As psychiatry has moved more and more to a biological specialty and emotion and memory tracts are mapped, it has become essential that imaging of the human brain be part of that process. The great leaps in physics of the late 20th and early 21st centuries have brought imaging techniques to medicine that could not have been imagined just a few years prior. It is now possible to not only view the brain on X-ray in its static state, but to also image the brain as it performs a task. The scientist can image changes in the brain as a subject thinks a thought or feels an emotion. One such imaging technique is that of functional MRI (fMRI). Many practicing psychiatrists were not educated in the use of imaging techniques as part of their psychiatric training. Thus, there is a great need for texts that can balance teaching new imaging techniques to new students/graduate students with the needs of the physician in practice. Huettel et al. have presented an excellent product that achieves that balance. The text begins with a basic introduction to imaging and then walks the reader/learner through concepts step-by-step until very complex tasks and ideas have been mastered.
Functional Magnetic Resonance Imaging is divided into 15 chapters with a detailed preface that sets the structure for the learner from the beginning.

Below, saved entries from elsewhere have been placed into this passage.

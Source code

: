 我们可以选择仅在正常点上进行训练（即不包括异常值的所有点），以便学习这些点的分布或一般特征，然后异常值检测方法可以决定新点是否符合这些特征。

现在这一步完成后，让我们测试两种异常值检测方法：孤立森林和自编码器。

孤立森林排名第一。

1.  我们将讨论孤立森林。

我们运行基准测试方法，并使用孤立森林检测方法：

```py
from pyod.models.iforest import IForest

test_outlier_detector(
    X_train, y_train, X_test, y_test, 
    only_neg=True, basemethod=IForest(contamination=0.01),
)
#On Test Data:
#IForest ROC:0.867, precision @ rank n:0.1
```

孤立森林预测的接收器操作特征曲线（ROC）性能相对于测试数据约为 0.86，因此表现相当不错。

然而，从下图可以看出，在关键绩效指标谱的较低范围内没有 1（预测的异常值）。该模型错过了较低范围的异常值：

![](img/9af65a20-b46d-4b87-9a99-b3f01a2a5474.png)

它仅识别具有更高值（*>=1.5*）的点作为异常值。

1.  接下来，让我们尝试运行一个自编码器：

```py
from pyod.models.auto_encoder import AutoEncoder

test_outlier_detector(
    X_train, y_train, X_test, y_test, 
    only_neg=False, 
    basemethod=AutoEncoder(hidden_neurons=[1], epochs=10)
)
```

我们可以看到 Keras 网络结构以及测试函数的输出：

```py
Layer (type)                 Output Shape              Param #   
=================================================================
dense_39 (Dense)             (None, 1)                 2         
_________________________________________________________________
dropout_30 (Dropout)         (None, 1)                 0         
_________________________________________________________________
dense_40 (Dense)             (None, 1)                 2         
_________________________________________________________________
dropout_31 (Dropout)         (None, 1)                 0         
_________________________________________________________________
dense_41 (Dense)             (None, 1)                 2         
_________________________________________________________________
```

The layout is extremely well done with many successful educational techniques that are often missing from medical textbooks. These educational strategies include key topic boxes, more than 300 color illustrations, bolding of important terms associated with short definitions in the margins, inclusion of thought questions to stimulate discussion, and self-assessment questions in colored boxes. Provided with each copy of the book is a CD-ROM that contains practice data sets, questions, with great tools. An instructor’s resource CD is also available containing slides and copies of the figures from the text. The authors of this book were clearly providing materials to encourage the learner to succeed.
The first chapter provides a brief overview of techniques for studying brain function, an account of the development of MRI, and a preview of the remaining chapters. Chapters 2–5 focus on the fundamentals of acquiring an MRI including the equipment required, safety considerations, how the signal is generated, creation of the image, and the various pulse sequences. Chapters 6 and 7 cover the basic physiology that links changes in neuronal activity to changes in local blood flow and the deoxyhemoglobin content of blood, the physiological foundation of fMRI. Chapters 8–12 present the fundamentals of fMRI, including the spatial and temporal properties, sources of noise and methods for improving signal-to-noise, preprocessing methods to reduce variability in the data, experimental design, and statistical analysis of the data. Chapters 13 and 14 discuss areas in which fMRI has proven its usefulness and the advances in technique that are likely to provide improvements for the future. In the final chapter the various methods for studying brain function are presented in the context of cognitive neuroscience research and the value of utilizing other methods in conjunction with fMRI is discussed.
A major value of this excellent book is the clear presentation of both strengths and limitations of the techniques and experimental approaches that are discussed. The extensive use of well-designed color illustrations and the excellent information design make this difficult subject area accessible and stimulating to the learner. The student CD is very impressive. It again followed the layout and design of the textbook with easy-to-use tabs and links. The exercises allow students the necessary hands-on experience to become familiar with the challenges of fMRI analysis. In summary, this is a great textbook and learning tool for those who want a thorough grounding in order to conduct fMRI research.